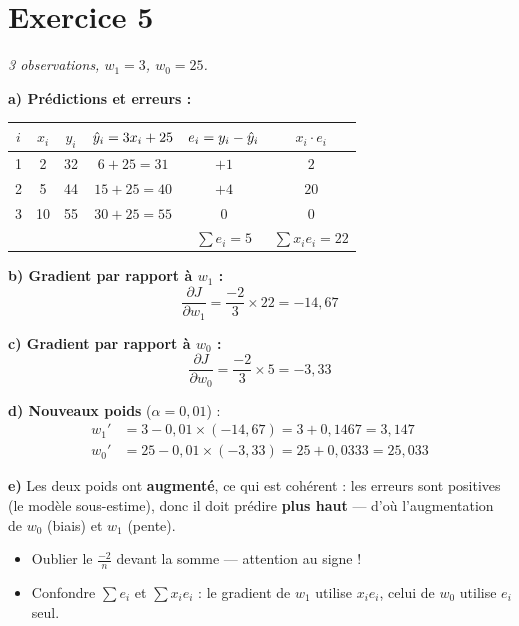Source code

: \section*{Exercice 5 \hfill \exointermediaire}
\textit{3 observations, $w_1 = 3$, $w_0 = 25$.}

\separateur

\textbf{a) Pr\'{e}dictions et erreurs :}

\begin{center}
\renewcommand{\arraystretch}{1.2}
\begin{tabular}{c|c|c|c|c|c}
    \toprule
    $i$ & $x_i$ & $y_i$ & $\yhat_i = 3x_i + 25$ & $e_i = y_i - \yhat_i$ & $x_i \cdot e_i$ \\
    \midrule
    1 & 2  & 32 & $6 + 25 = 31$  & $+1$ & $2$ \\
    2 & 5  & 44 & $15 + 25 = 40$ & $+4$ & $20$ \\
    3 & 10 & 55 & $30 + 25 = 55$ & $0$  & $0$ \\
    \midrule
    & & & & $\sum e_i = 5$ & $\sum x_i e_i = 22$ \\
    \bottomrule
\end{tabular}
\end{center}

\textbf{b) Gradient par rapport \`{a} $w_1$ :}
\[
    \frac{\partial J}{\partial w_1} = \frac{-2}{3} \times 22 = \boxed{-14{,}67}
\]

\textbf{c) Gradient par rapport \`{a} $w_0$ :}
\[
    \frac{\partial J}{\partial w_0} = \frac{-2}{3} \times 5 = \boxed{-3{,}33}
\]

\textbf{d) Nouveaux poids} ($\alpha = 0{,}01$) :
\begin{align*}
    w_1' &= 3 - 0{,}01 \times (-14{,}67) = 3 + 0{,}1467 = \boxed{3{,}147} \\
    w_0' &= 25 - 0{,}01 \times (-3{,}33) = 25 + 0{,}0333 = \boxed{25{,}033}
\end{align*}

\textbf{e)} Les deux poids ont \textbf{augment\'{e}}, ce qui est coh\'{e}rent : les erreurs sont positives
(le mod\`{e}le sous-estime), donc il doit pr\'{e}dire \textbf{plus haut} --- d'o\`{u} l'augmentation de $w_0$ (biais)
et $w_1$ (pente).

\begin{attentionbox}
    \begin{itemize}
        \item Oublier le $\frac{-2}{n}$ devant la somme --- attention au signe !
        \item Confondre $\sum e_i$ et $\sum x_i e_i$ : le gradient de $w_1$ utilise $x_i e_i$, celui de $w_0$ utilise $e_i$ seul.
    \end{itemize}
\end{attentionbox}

· · · · · · ·

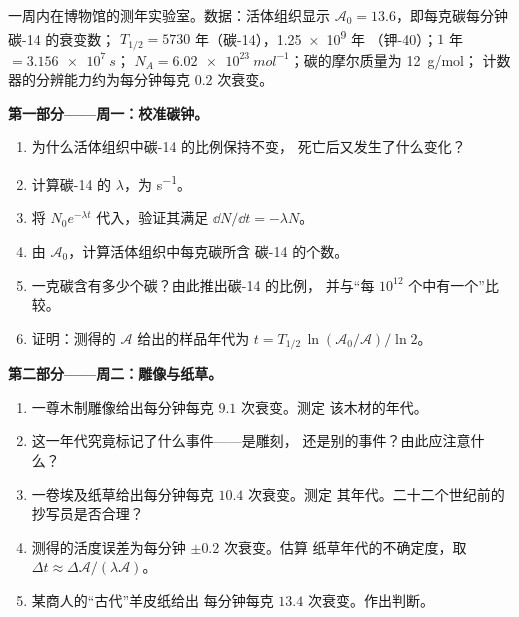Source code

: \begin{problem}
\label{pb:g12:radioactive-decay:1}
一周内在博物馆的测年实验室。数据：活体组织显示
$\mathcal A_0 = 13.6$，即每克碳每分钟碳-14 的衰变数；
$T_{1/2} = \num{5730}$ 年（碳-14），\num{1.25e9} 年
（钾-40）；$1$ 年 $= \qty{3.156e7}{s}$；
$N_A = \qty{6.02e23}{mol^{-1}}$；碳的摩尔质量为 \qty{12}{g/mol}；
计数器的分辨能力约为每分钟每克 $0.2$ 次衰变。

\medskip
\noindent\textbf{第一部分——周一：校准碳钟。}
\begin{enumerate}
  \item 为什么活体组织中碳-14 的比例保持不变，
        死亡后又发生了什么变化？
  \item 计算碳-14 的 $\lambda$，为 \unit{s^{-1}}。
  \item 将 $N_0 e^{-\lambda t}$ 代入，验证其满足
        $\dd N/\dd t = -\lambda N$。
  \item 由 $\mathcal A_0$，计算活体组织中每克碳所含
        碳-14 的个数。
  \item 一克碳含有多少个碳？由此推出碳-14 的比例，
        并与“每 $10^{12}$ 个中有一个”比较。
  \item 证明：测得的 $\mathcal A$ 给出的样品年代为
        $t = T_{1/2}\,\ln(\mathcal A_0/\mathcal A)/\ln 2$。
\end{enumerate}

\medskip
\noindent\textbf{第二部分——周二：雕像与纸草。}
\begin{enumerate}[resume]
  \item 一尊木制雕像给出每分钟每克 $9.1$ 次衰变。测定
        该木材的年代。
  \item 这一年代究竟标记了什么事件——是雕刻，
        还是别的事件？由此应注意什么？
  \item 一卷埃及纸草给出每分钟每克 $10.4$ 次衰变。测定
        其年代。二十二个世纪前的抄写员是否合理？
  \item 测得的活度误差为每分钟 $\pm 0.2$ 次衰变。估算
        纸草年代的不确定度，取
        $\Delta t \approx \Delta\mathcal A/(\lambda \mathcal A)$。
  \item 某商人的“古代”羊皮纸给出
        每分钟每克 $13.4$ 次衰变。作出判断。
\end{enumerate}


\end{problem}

· · · · · · ·

• [What you are asked to do] Looking at the records, how many lines include "noindent"? Respond with the number only.

• [Solution for this problem] 2